After visiting a good number of museums and historical sights throughout France, we made an interesting observation. Once we got past the Louvre, the Orsay, and a couple of the other big name visual arts places where the artifacts on display could pretty much speak for themselves, we noticed that the displays in other museums were heavily focused on words — attempting to tell and explain rather than show all about prehistoric life, some period of French history, or even, a genre of art or literature. It prompted me to think of the adage, “Show, Don’t Tell” that we often use to direct students in writing or creating an engaging presentation. We encourage them to use all their senses to help the audience experience their story. And, indeed, that’s what people love… to hear and truly experience a good story. Well, at least I think that’s true for Americans. I’m not so sure about the French.

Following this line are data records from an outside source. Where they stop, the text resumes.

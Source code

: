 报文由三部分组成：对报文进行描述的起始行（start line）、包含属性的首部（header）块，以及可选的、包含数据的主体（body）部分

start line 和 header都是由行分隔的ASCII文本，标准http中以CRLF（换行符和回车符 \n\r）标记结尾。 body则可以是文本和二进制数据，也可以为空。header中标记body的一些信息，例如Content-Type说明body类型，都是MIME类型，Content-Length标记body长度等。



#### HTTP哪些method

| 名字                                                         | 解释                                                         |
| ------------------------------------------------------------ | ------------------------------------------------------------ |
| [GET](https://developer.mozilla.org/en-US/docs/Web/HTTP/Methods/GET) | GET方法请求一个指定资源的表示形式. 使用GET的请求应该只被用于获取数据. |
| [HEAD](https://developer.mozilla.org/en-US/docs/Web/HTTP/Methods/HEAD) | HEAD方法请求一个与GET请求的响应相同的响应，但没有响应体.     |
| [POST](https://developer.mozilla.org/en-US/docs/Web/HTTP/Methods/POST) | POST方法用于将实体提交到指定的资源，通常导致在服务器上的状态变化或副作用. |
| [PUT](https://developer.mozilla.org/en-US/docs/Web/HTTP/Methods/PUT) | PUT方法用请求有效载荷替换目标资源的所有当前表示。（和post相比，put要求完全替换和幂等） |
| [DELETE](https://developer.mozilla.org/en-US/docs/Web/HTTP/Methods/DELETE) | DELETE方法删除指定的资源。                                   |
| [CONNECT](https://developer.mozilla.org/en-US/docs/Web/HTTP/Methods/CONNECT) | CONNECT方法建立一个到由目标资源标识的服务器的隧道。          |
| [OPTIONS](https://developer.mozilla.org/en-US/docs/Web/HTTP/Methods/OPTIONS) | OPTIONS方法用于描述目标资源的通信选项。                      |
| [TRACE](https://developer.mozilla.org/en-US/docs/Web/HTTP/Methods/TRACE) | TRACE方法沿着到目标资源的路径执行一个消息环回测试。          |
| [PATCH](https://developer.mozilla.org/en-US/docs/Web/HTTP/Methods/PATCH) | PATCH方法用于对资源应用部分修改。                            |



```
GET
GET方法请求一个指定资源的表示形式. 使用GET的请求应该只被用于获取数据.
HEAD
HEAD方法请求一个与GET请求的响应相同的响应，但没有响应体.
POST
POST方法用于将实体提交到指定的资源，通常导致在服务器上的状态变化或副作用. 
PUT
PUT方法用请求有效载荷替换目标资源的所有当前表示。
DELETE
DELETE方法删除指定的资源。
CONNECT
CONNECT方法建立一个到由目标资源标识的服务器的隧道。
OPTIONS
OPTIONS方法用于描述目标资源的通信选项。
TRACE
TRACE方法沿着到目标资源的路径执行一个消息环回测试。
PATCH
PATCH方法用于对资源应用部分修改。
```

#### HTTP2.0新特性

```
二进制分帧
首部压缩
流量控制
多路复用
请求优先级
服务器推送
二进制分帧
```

Americans nowadays have very little patience for a lengthy dissertation on any topic and perhaps that’s the fault of the media. However, I don’t think that this visually stimulating world in which live is such a bad thing. It might be acceptable to admit that it’s progress. While touring France, we would often enter a museum and after passing through a few galleries that bombarded us with placards of explanations larger than the artifacts, I would sigh and say, “Ah, too many words!” And Norman would nod in agreement. He pointed out that one thing Americans know how to do well is put on a show. Though I had never really thought about this in comparison to the rest of the world, I realized that it’s true. We know how to tell a story and make it come to life whether real or imaginary. Think Hollywood, Disneyland, Fourth of July Fireworks Shows, Olympic Ceremonies, Presidential Inaugurations, weddings, funerals, the first day of school… the list goes on. Everything large or small has a story behind it and becomes a production either personal or public.

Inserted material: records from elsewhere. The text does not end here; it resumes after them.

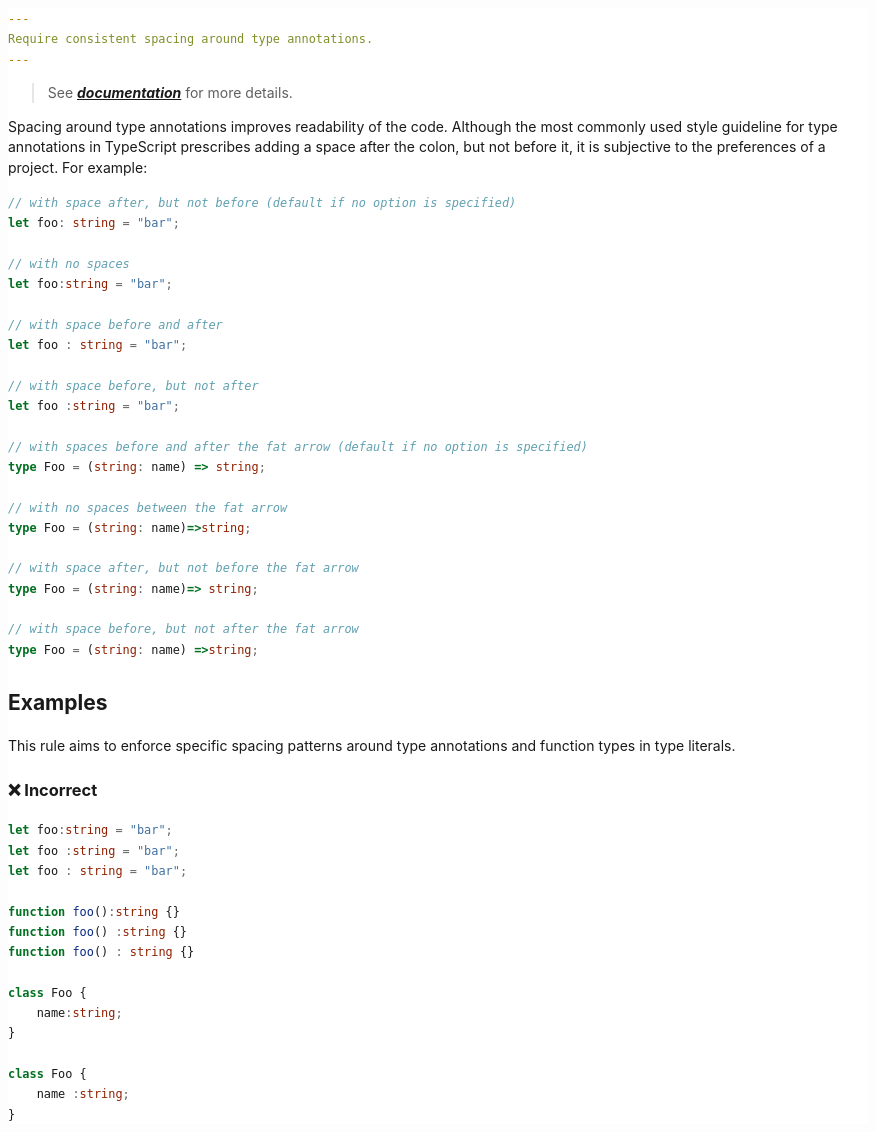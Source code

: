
 ```yaml
---
Require consistent spacing around type annotations.
---
```


> See [***documentation***](https://developer.huawei.com/consumer/{{region}}/doc/harmonyos-guides-{{apiVersion}}/ide_type-annotation-spacing-{{apiVersion}}) for more details.

Spacing around type annotations improves readability of the code. Although the most commonly used style guideline for type annotations in TypeScript prescribes adding a space after the colon, but not before it, it is subjective to the preferences of a project. For example:


```ts
// with space after, but not before (default if no option is specified)
let foo: string = "bar";

// with no spaces
let foo:string = "bar";

// with space before and after
let foo : string = "bar";

// with space before, but not after
let foo :string = "bar";

// with spaces before and after the fat arrow (default if no option is specified)
type Foo = (string: name) => string;

// with no spaces between the fat arrow
type Foo = (string: name)=>string;

// with space after, but not before the fat arrow
type Foo = (string: name)=> string;

// with space before, but not after the fat arrow
type Foo = (string: name) =>string;
```

## Examples

This rule aims to enforce specific spacing patterns around type annotations and function types in type literals.



### ❌ Incorrect


```ts
let foo:string = "bar";
let foo :string = "bar";
let foo : string = "bar";

function foo():string {}
function foo() :string {}
function foo() : string {}

class Foo {
    name:string;
}

class Foo {
    name :string;
}

```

I’ve never been a big fan of reading all the museum curators’ detailed analyses of artwork, but it’s even worse when you are looking at… arrowheads, hundreds of them! Really! Case in Point #1, the newly designed and built National Prehistoric Museum in the Dordogne. From its description online and in brochures, it sounds like an intriguing museum not to be missed. On display are 18,000 pieces from its collection of 300,000 objects. Imagine! This is daunting and impressive at the same time. When you arrive, you soon discover that the majority of the items on display are bones and arrowheads all very neatly lined up in long glass cases. A 10-minute video re-enactment of early man using his tools plays repeatedly on multiple screens throughout the museum. And the rest… words, words, and more words.

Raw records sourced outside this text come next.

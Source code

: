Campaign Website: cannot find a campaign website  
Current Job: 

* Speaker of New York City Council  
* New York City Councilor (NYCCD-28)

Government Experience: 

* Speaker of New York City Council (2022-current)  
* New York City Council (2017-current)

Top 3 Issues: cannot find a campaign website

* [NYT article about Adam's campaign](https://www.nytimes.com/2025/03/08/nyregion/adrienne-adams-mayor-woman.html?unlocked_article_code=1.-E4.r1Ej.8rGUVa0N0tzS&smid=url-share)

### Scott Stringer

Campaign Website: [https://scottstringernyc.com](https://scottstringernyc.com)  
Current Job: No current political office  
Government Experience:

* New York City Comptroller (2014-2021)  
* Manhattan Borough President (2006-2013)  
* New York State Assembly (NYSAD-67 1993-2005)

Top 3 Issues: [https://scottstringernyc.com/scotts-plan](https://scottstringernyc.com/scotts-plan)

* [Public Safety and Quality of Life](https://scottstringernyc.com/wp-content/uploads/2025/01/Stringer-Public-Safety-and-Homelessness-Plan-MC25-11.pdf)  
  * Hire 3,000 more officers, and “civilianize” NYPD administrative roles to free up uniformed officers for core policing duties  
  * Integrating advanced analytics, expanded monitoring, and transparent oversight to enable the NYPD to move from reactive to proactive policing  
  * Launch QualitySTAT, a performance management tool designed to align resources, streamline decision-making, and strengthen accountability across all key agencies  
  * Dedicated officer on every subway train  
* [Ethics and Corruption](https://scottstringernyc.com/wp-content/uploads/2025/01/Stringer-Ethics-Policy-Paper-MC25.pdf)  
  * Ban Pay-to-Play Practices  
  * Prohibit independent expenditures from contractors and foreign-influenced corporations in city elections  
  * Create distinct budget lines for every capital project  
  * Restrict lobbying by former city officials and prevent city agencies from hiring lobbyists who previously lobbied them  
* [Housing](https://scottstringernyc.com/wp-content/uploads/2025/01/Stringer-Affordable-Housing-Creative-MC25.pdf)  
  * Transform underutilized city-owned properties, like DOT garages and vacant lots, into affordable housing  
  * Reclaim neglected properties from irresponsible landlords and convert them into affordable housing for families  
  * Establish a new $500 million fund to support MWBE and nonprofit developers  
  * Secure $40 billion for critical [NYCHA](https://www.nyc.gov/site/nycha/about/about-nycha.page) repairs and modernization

The French don’t seem to mind this approach. Case in Point #2, the Musée Marmottan in Paris. We were excited to visit this museum as it houses the largest collection of Monet paintings anywhere. We were not disappointed. In fact, there were so many works on display that it was almost difficult to view them from any appreciable distance. Nevertheless, it was stunning to see so much of Monet’s work. As we made our way downstairs to an additional temporary exhibit of the work of Berthe Morisot, one of the few female members of the Impressionist movement, I noticed that a crowd of people had gathered on the intermediary landing in front of a wall… of words! The entire 12-foot high wall was filled from top to bottom with a written chronology of the artist’s life and work. It was the same information that could be found on the brochure you received when you purchased your ticket. I could understand some people wanting to stop and read it, but one man was meticulously copying it down into a small notebook word for word. On the way back up, I observed a woman doing the same thing. I’m sure they were French. Why were they doing this?
Perhaps this French obsession with words is simply a natural reaction to the dilemma they face in having so few words to express themselves. It’s difficult to get a clear count from any reliable authority on the official number of words in any given language. However, it is widely accepted that English has about half a million words while French has somewhere around 100,000. This necessitates creating multiple meanings for a large number of words as well as using groups of words for a single item for which there is no specific word. I wish I could give you some concrete examples as we ran into this constantly during our travels, but after three weeks back home, we can’t think of any which is slightly ironic and funny. This phenomenon is completely confusing to the novice French speaker. You think you have a few words and phrases under your belt only to discover them employed in a different, unrelated context. There are also many words that are spelled differently but pronounced exactly the same. Sometimes even native speakers had trouble understanding each other. It’s not like we don’t come across some of these same linguistic situations in English, but I could swear they are much more prevalent in French.
I suppose in the end it’s not the number of words you know or that exist, but how well you use them to communicate your ideas, thoughts, feelings, needs, and desires. I can vouch for the fact that you can get by with very few in a language you are still struggling to learn and understand. That’s the true beauty of travel when you open your mind and heart to experiencing a different people and culture. Everyone manages to make themselves understood and have a good time in the process. This summer, we had the maximum opportunity for this type of cultural exchange and we will cherish this once-in-a-lifetime journey through France for the rest of our lives.